📰 The Path To One Billion Customers Will Take 20 Years [Tom] - The Market Mogul


(Alex Sherwood) #1

Here’s an unusually in depth interview with Tom (Monzo’s CEO), for a written story :tada:

This is what’s covered & a few key points:

  • What is the profile of your average customer?

  • How are you targeting them?

  • Are you looking to change that? Will you start advertising?

No. We’re looking to amplify our existing strategy. So we’re trying to give people more reasons to tell their friends about us and, in particular, by building network features or features in the app that mean the app works better for you as a customer the more friends you bring on.

About 15% of our users have more than ten friends on Monzo. Something like 55% have at least four other friends on Monzo. So we’re seeing this explosion in social circles. One person gets it, and then their ten friends get it the next week.

  • How many clients do you have at the moment?

    You can see the up-to-date figure here.

  • And how much money was spent/circulated through Monzo last year?

About one hundred million pounds. Last week, about ten million pounds. So it’s growing pretty quickly.

  • Are you on track for launching new products? The current account?

We’re testing it internally; we’ll roll it out to 1000 friends and family and then, over the summer probably, we’ll get the whole bulk of 130,000 people onto the current account.

  • So are you a bit delayed? You said “the spring” in previous interviews.

  • What else are you launching this year?

We don’t intend to launch other products. We’re not planning on a Monzo mortgage or a Monzo savings account or a Monzo ISA. We’re launching a current account, which will be a fully featured one. It comes with an overdraft. But then we stop. And, actually, what we do beyond that is turn Monzo into a platform or a marketplace.

Or, if you have £1000 spare in your account, we’re going to pay you zero interest, but we can help you go to an ISA provider like Nutmeg, for example, and open an ISA in one or two clicks that you can then visualise and control from within the Monzo app.

  • So no lending.

  • What about other areas? GoCardless has access to SMEs. Are you thinking about doing anything with that?

  • Atom bank recently launched a one-year bond. Is that something you will be looking at any point in the future?

No.

  • What about other figures for last year? Revenues?

  • And profit or loss?

Loss. To date, we lost about seven million pounds. Seven or eight million over the two years of the company.

  • Loss. To date, we lost about seven million pounds. Seven or eight million over the two years of the company.

Hard to say. Certainly not this year and unlikely next year. We break even on about 350,000 thousand customers, assuming a bunch of things. A normal growth rate, normal marketing spend, customer acquisition.

So [this year](https://community.monzo.com/t/number-of-monzo-users/4196/48?u=alexs).
  • So let’s say five years from now. Will you be profitable?

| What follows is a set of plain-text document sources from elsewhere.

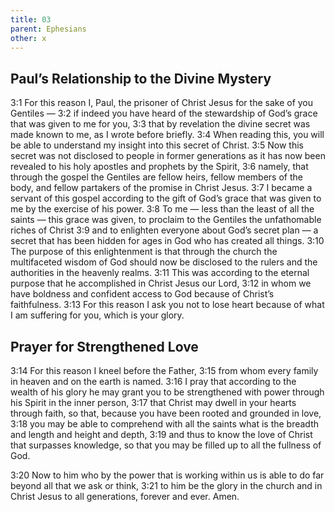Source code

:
 ```yaml
---
title: 03
parent: Ephesians
other: x
---
```

## Paul’s Relationship to the Divine Mystery

<a name="3:1">3:1</a> For this reason I, Paul, the prisoner of Christ Jesus for the sake of you Gentiles — <a name="3:2">3:2</a> if indeed you have heard of the stewardship of God’s grace that was given to me for you, <a name="3:3">3:3</a> that by revelation the divine secret was made known to me, as I wrote before briefly. <a name="3:4">3:4</a> When reading this, you will be able to understand my insight into this secret of Christ. <a name="3:5">3:5</a> Now this secret was not disclosed to people in former generations as it has now been revealed to his holy apostles and prophets by the Spirit, <a name="3:6">3:6</a> namely, that through the gospel the Gentiles are fellow heirs, fellow members of the body, and fellow partakers of the promise in Christ Jesus. <a name="3:7">3:7</a> I became a servant of this gospel according to the gift of God’s grace that was given to me by the exercise of his power. <a name="3:8">3:8</a> To me — less than the least of all the saints — this grace was given, to proclaim to the Gentiles the unfathomable riches of Christ <a name="3:9">3:9</a> and to enlighten everyone about God’s secret plan — a secret that has been hidden for ages in God who has created all things. <a name="3:10">3:10</a> The purpose of this enlightenment is that through the church the multifaceted wisdom of God should now be disclosed to the rulers and the authorities in the heavenly realms. <a name="3:11">3:11</a> This was according to the eternal purpose that he accomplished in Christ Jesus our Lord, <a name="3:12">3:12</a> in whom we have boldness and confident access to God because of Christ’s faithfulness. <a name="3:13">3:13</a> For this reason I ask you not to lose heart because of what I am suffering for you, which is your glory.

## Prayer for Strengthened Love

<a name="3:14">3:14</a> For this reason I kneel before the Father, <a name="3:15">3:15</a> from whom every family in heaven and on the earth is named. <a name="3:16">3:16</a> I pray that according to the wealth of his glory he may grant you to be strengthened with power through his Spirit in the inner person, <a name="3:17">3:17</a> that Christ may dwell in your hearts through faith, so that, because you have been rooted and grounded in love, <a name="3:18">3:18</a> you may be able to comprehend with all the saints what is the breadth and length and height and depth, <a name="3:19">3:19</a> and thus to know the love of Christ that surpasses knowledge, so that you may be filled up to all the fullness of God.

<a name="3:20">3:20</a> Now to him who by the power that is working within us is able to do far beyond all that we ask or think, <a name="3:21">3:21</a> to him be the glory in the church and in Christ Jesus to all generations, forever and ever. Amen.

  • Talking about IPOs, are you thinking about anything like that somewhere down the line?

Somewhere down the line, for sure.

  • [In] Ten years?

  • What is the shareholder structure at the moment?

It’s all common stock. Management own about half, investors own about half, roughly speaking.

  • How many people in management?

  • What’s the range of salaries for them?

  • You had a problem about two weeks ago.

about ten days ago we finished replacing that third party outsource.

  • Was that [building the replacement for the responsible supplier’s technology] a big investment?

What we did was we built a Mastercard card processor and get it certified against a Mastercard scheme. I wasn’t a huge investment, about £200,000-£300,000 – mostly salaries.

  • And you’re now ready to go?

  • Were clients understanding?

  • Is Sunday a peak day? Or could it have been worse?

  • About your expansion plans. What is the next market you’re targeting in Europe?

our eye is on that target of one million customers. Whether that takes two years or three years.

The reality of Brexit, though, is that, to operate across Europe, we will need a second licence. And so we will probably begin the process of getting a second licence in one of those countries in the next year or two.

  • Which ones are you looking at?

  • When you say one million customers in 2-3 years, is that the target?

we have an amount of capital in place for the next 12 months, which will enable us to get to that profitability number without having to raise more money

  • If you reach a million clients in one year, earlier than your “target”, what happens?

If we reached a million customers within a year, we would probably have to raise more capital. I think that’s the main impact.

The amount of regulation capital that we have is a function of a number of things, including operational risk. The risk of IT systems going too. That is multiplied by the number of customers you have. The more customers, the more capital we need.

  • You are saying in your investor deck one billion customers.

  • So after Europe, which market are you targeting?

The US is very interesting to me, personally, because I lived there for a year, I was very frustrated with their banking systems. It feels like the UK market, but a few years ago.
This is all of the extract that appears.